___ Data to use ___
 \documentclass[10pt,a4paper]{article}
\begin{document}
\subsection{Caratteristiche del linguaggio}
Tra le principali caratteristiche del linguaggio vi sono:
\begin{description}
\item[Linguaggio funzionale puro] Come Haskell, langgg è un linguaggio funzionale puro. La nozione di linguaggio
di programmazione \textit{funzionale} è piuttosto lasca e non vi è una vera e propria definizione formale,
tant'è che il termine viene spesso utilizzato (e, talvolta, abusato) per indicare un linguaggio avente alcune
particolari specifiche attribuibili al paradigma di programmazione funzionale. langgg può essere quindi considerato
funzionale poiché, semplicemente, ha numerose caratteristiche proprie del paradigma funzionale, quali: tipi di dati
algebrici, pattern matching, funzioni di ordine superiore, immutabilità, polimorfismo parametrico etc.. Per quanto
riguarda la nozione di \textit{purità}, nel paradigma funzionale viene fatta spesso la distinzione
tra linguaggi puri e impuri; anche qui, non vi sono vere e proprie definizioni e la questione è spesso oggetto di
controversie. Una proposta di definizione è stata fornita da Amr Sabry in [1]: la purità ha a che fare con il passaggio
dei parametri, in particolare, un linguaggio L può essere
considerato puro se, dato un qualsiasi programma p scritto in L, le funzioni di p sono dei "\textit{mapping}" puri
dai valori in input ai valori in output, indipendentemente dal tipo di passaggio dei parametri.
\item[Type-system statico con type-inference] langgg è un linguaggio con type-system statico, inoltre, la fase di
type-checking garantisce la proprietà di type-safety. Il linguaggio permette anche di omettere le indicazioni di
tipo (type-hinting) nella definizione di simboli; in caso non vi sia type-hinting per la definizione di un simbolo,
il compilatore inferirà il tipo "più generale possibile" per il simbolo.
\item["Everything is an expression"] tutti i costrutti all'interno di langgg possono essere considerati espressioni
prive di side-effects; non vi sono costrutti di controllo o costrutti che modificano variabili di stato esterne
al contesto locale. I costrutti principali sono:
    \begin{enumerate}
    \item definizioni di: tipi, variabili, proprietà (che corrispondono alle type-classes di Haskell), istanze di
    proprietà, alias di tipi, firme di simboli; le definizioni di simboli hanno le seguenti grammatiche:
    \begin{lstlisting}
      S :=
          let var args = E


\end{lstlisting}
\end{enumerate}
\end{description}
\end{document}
___
___ Data to use ___
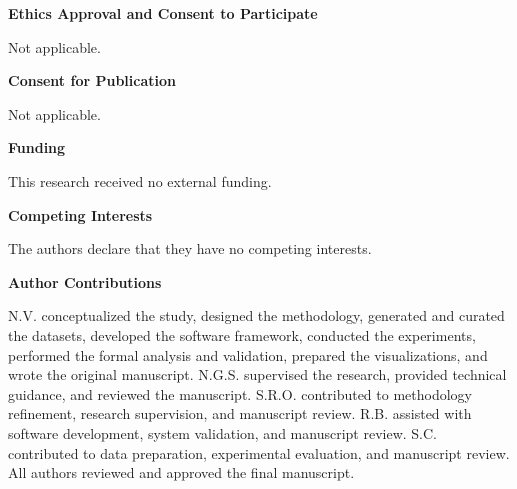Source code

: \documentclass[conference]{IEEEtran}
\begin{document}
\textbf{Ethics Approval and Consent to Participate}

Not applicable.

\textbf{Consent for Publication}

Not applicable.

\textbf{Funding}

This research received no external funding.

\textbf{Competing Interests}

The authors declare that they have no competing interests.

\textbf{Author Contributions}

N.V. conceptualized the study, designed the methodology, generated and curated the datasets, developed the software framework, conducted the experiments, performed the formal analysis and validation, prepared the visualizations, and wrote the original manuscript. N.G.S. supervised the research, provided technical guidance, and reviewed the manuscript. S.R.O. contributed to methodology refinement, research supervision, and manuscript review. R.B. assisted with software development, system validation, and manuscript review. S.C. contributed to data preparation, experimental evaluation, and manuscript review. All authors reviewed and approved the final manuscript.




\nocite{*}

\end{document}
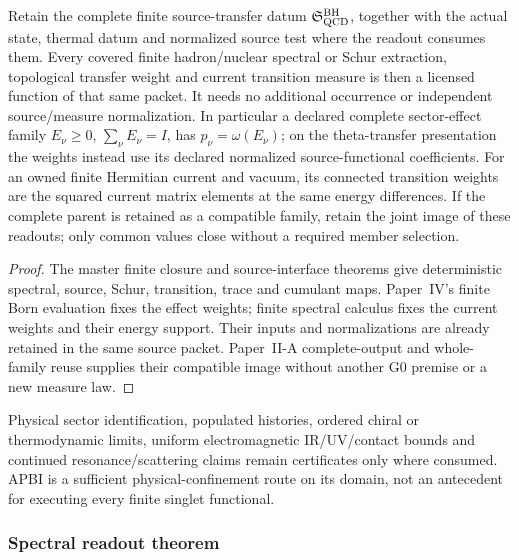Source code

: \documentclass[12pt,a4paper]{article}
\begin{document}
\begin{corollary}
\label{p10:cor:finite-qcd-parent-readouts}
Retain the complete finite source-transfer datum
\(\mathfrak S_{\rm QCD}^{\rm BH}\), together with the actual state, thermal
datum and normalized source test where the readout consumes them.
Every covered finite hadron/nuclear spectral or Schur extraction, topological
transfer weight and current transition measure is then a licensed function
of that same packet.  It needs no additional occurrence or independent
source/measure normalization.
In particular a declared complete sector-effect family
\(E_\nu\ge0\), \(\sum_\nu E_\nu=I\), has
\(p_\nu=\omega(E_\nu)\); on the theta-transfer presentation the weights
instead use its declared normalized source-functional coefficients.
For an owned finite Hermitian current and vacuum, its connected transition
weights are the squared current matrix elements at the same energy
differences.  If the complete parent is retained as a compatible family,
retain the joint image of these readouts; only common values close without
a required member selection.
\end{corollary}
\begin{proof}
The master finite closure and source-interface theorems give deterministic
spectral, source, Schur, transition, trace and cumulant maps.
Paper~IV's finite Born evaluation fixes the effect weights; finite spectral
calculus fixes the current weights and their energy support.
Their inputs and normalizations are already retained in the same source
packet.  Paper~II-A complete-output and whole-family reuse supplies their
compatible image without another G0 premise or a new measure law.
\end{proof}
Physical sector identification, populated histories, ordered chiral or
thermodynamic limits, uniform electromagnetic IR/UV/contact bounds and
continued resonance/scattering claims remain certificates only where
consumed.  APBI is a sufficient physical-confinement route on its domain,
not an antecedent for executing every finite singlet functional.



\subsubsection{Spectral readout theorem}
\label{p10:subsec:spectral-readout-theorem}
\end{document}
___
___ Data to use ___
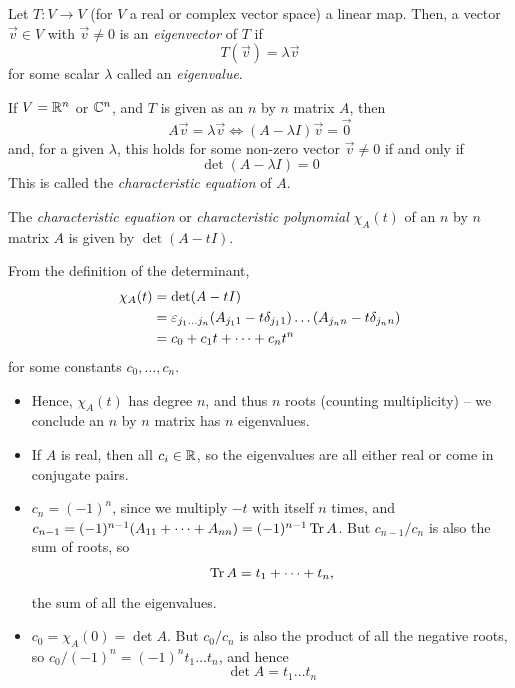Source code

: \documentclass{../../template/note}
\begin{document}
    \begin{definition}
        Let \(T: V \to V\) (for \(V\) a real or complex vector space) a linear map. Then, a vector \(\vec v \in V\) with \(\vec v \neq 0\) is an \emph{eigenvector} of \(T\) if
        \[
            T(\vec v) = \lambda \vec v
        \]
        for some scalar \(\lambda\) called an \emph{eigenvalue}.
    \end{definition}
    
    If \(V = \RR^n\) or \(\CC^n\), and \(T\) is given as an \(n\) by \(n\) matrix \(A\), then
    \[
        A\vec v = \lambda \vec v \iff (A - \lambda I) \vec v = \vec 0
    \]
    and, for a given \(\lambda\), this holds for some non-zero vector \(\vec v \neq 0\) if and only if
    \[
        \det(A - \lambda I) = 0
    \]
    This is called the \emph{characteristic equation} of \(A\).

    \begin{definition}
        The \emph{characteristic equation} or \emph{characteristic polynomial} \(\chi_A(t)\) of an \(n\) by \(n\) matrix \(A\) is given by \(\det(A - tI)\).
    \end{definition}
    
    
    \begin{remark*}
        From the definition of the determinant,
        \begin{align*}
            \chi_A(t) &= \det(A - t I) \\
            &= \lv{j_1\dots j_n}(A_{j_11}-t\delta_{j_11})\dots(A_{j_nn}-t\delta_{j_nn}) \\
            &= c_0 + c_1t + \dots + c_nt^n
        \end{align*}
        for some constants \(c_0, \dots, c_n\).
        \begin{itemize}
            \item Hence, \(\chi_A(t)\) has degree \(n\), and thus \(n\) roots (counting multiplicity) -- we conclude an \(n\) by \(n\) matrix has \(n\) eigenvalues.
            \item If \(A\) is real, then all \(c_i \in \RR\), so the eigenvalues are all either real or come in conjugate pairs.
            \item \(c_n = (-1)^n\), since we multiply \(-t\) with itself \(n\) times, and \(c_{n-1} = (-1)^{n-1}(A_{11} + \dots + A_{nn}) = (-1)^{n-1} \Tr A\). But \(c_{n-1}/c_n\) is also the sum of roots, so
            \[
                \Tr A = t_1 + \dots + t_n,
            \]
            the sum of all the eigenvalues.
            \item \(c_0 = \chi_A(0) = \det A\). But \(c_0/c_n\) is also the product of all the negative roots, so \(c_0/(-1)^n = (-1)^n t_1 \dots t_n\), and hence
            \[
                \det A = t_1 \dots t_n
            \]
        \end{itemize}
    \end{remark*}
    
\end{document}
___
● **Action item**
Would you quote everything above from the line containing "for some constants" down to the line containing "the sum of all the eigenvalues."? Include both of those lines and nothing else.

● **Written solution**
        for some constants \(c_0, \dots, c_n\).
        \begin{itemize}
            \item Hence, \(\chi_A(t)\) has degree \(n\), and thus \(n\) roots (counting multiplicity) -- we conclude an \(n\) by \(n\) matrix has \(n\) eigenvalues.
            \item If \(A\) is real, then all \(c_i \in \RR\), so the eigenvalues are all either real or come in conjugate pairs.
            \item \(c_n = (-1)^n\), since we multiply \(-t\) with itself \(n\) times, and \(c_{n-1} = (-1)^{n-1}(A_{11} + \dots + A_{nn}) = (-1)^{n-1} \Tr A\). But \(c_{n-1}/c_n\) is also the sum of roots, so
            \[
                \Tr A = t_1 + \dots + t_n,
            \]
            the sum of all the eigenvalues.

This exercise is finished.